サマーズ氏、シリコンバレー銀行破綻後も利上げ継続を訴える

アメリカの元財務長官で経済学者のラリー・サマーズ氏がBloombergのインタビューで、シリコンバレー銀行の破綻とアメリカの金融政策について語っている。

シリコンバレー銀行破綻と利上げ

長らく続く物価高騰を抑制するため、Fed(連邦準備制度)による金融引き締めが続いており、それがシリコンバレー銀行破綻の原因になったことを以下の記事で説明した。

米国時間22日にはFedは次の利上げに関する決定を下すが、シリコンバレー銀行破綻の後、今後の利上げ動向についての市場の見解は大きく揺れている。

市場は元々前回の倍の利上げ幅となる0.5%利上げの可能性も織り込んでいたのだが、シリコンバレー銀行破綻後にはまずその可能性が消えて利上げなしの可能性まで織り込まれ始めた。

しかしその後ECB(欧州中央銀行)のクリスティーヌ・ラガルド総裁がクレディスイス問題など欧州内の銀行危機にもかかわらず0.5%利上げを決定すると、アメリカでも利上げなしの織り込みが少なくなり、現在では62%の確率で0.25%の利上げ、38%の確率で利上げなしとの織り込みになっている。

サマーズ氏はまずラガルド氏の利上げ断行について次のように述べている。

ラガルド女史は素晴らしかった。

彼女は金融システムに問題がある時にでも必要なインフレ抑制政策を遂行できることを示した。

また、インフレと金融システムの安定という2つの問題に対しては別々の方法で対応でき、インフレの問題を犠牲にしなくて済むということを示した。

そしてサマーズ氏のこの見解は当然ながらアメリカの利上げについても同じである。サマーズ氏は次のように続ける。

多くの意味でこれがFedの手本になることを願う。

次の会合ではFedが0.25%利上げを出来れば良いと思う。

利上げは銀行問題を加速しないのか?

だが考えてほしい。そもそもこの銀行問題を引き起こしたのはインフレ退治のための利上げであり、もっと詳しく言えば以下の記事で説明したようにマネーサプライの減少という金融引き締めの目的自体が銀行の預金を干上がらせている。

だから利上げをすることはインフレを抑えると同時に銀行危機を悪化させることであり、利下げをすることはインフレを悪化させると同時に銀行問題を和らげることである。
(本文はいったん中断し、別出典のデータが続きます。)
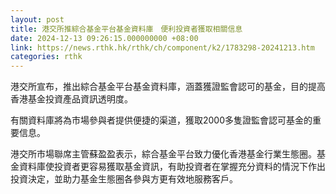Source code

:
 ```yaml
---
layout: post
title: 港交所推綜合基金平台基金資料庫　便利投資者獲取相關信息
date: 2024-12-13 09:26:15.000000000 +08:00
link: https://news.rthk.hk/rthk/ch/component/k2/1783298-20241213.htm
categories: rthk
---
```


港交所宣布，推出綜合基金平台基金資料庫，涵蓋獲證監會認可的基金，目的提高香港基金投資產品資訊透明度。

有關資料庫將為市場參與者提供便捷的渠道，獲取2000多隻證監會認可基金的重要信息。

港交所市場聯席主管蘇盈盈表示，綜合基金平台致力優化香港基金行業生態圈。基金資料庫使投資者更容易獲取基金資訊，有助投資者在掌握充分資料的情況下作出投資決定，並助力基金生態圈各參與方更有效地服務客戶。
しかしそれでもサマーズ氏は利上げを推奨する。そして利上げをしなければ物価と銀行システム両方にとって悪い結果になると主張する。彼は次のように述べている。

もしFedが怖気づけば、人々も怖気づくことになるだろう。だから利上げをしなければインフレ期待を悪化させ、かつ経済を弱体化させる可能性がある。

だがこの理屈は厳しいだろう。この理屈では経済がどんな悪い状況にあっても「利上げを止めればFedが怖気づいたことになるから利上げを止めるべきではない」ということになる。

インフレか銀行問題か、どちらかは犠牲になる

結局のところ、インフレ退治を断行し、かつ銀行問題を解決するような選択肢は存在しないのだ。

だがサマーズ氏はそれでも利上げすべきだと言う。それはサマーズ氏の過去の発言と一貫している。彼は去年次のように述べていた。

金融市場の安定に関する懸念を口実に、インフレが長期化することを避けるために必要な金融政策を止めるよう主張するのは間違っている。

サマーズ氏は去年から利上げが経済に大きな問題を引き起こす可能性に言及していた。そしてまさにその状況が起こったわけだ。

だが実際に起こってしまった今、銀行危機など無視して利上げすべきだと言うと過激になる。だから言い方を変えているだけだ。サマーズ氏は銀行問題よりインフレ退治を取るべきだと言っているのだ。

何故ならば、インフレを悪化させると後で更に酷い問題になって帰ってくるからだ。1970年代の物価高騰時代には、インフレ退治を10年も後回しにし続けたために最終的には金利を20%まで上げる羽目になった。

インフレは今退治して酷い目に遭うか、後で退治してもっと酷い目に遭うか、どちらかである。

もう何度も言っているが、アメリカ経済は詰んでいる。インフレ政策でインフレになった時点で詰んでいるのである。

銀行を助けて物価高騰かインフレを退治して株価暴落か、どちらかしかないだろう。